Consulting salaries are very closely related to the hourly billing rates that you charge and the salaried equivalents that you can afford to pay both yourself and others down the road. The consulting salary you expect must be affordable given your hourly billing rates. This consulting salary must also be enough to attract sales and technical staff as your business scales up. If you don’t set your rates at an appropriate level then you won’t be able to offer competitive salaries to future employees and your business growth will falter.

The Consulting Salary Equivalent of $75 an hour

$75 per hour sounds like an attractive rate. Most people will equate it with a yearly consulting salary close to $150,000. The assumptions are that there is little overhead and people with their own businesses hardly pay any taxes.

Unfortunately, figuring out a consulting salary is not that simple. You need to remember that you’ll only be able to bill out about 75% of your week. This takes you from a starting place of a $150k consulting salary to $112k per year. That still doesn’t sound bad though, right?

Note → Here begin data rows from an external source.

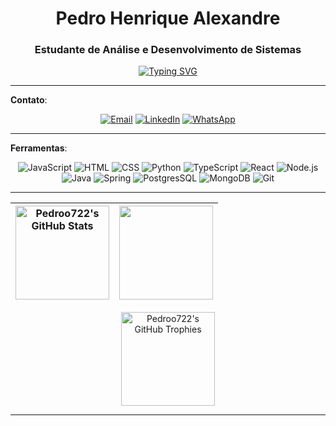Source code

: <div align="center">

# Pedro Henrique Alexandre

</div>

<div align="center">

### Estudante de Análise e Desenvolvimento de Sistemas

[![Typing SVG](https://readme-typing-svg.demolab.com/?lines=Desenvolvedor+de+Software)](https://git.io/typing-svg)

</div>

---

**Contato**:

<div align="center">

[![Email](https://img.shields.io/badge/Email-303030?style=for-the-badge&logo=gmail&logoColor=white)](mailto:pedrohenriquealexandre7@gmail.com)
[![LinkedIn](https://img.shields.io/badge/LinkedIn-303030?style=for-the-badge&logo=linkedin&logoColor=white)](https://www.linkedin.com/in/pedro-henrique-alexandre-744894274/)
[![WhatsApp](https://img.shields.io/badge/WhatsApp-303030?style=for-the-badge&logo=whatsapp&logoColor=white)](https://wa.me/83993365817)

</div>


---

**Ferramentas**:


<p align="center">
    <img src="https://skillicons.dev/icons?i=javascript" alt="JavaScript" title="JavaScript" />
    <img src="https://skillicons.dev/icons?i=html" alt="HTML" title="HTML" />
    <img src="https://skillicons.dev/icons?i=css" alt="CSS" title="CSS" />
    <img src="https://skillicons.dev/icons?i=python" alt="Python" title="Python" />
    <img src="https://skillicons.dev/icons?i=typescript" alt="TypeScript" title="TypeScript" />
    <img src="https://skillicons.dev/icons?i=react" alt="React" title="React" />
    <img src="https://skillicons.dev/icons?i=nodejs" alt="Node.js" title="Node.js" />
    <img src="https://skillicons.dev/icons?i=java" alt="Java" title="Java" />
    <img src="https://skillicons.dev/icons?i=spring" alt="Spring" title="Spring" />
    <img src="https://skillicons.dev/icons?i=postgres" alt="PostgresSQL" title="PostgresSQL" />
    <img src="https://skillicons.dev/icons?i=mongodb" alt="MongoDB" title="MongoDB" />
    <img src="https://skillicons.dev/icons?i=git" alt="Git" title="Git" />
</p>



---

<div align="center">

| <img src="https://github-readme-stats.vercel.app/api?username=Pedroo722&include_all_commits=true&count_private=true&show_icons=true&line_height=19&title_color=ffffff&icon_color=ffffff&text_color=c9d1d9&bg_color=0d1117&hide_border=true" alt="Pedroo722's GitHub Stats" height="150"> | <img src="https://github-readme-stats.vercel.app/api/top-langs/?username=Pedroo722&layout=compact&bg_color=0d1117&hide_border=true&title_color=ffffff&text_color=c9d1d9&icon_color=ffffff" height="150">  |
| ----------- | ----------- |
<img src="https://github-profile-trophy.vercel.app/?username=Pedroo722&theme=darkhub&no-frame=true&row=1&column=6" alt="Pedroo722's GitHub Trophies" height="150">

</div>

---
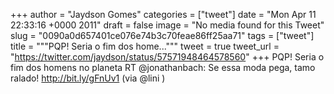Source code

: 
+++
author = "Jaydson Gomes"
categories = ["tweet"]
date = "Mon Apr 11 22:33:16 +0000 2011"
draft = false
image = "No media found for this Tweet"
slug = "0090a0d657401ce076e74b3c70feae86ff25aa71"
tags = ["tweet"]
title = """PQP! Seria o fim dos home..."""
tweet = true
tweet_url = "https://twitter.com/jaydson/status/57571948464578560"
+++
PQP! Seria o fim dos homens no planeta RT @jonathanbach: Se essa moda pega, tamo ralado! http://bit.ly/gFnUv1 (via @lini )
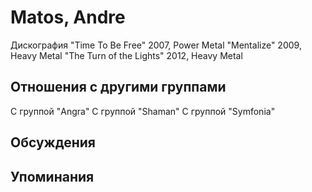 # Matos, Andre

Дискография
"Time To Be Free" 2007, Power Metal
"Mentalize" 2009, Heavy Metal
"The Turn of the Lights" 2012, Heavy Metal

## Отношения с другими группами

C группой "Angra" 
C группой "Shaman" 
C группой "Symfonia" 

## Обсуждения


## Упоминания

There’s still something you’re missing here. It’s called the Triple Billing Rule.

Triple Billing Rule

Your overall revenue is actually split into three. 1/3 goes to sales and marketing, 1/3 goes to taxes, insurance, fringe benefits, and other overhead items. The final 1/3 goes toward a consulting salary. If we take our $75 per hour scenario, suddenly we have a maximum consulting salary of $49,500 but we haven’t accounted for the other business expenses that come out the final third.

When you look at consulting salaries realistically it is easy to see how setting billing rates is very complex. Your rate has to be high enough to pay yourself or a contractor/employee a decent consulting salary but not so high that it impedes finding clients.

The Bottom Line on Consulting Salaries

Consulting salaries come out of the final third of overall consulting revenue: marketing, sales, taxes, insurance, and administration all take precedence. When you start a computer consulting business it is important that you are able to pay yourself a consulting salary that is equivalent to what you would expect to make working for someone else. You may be an employer someday and you want to make sure the consulting salary you offer will be sufficient to attract the talent you are looking for.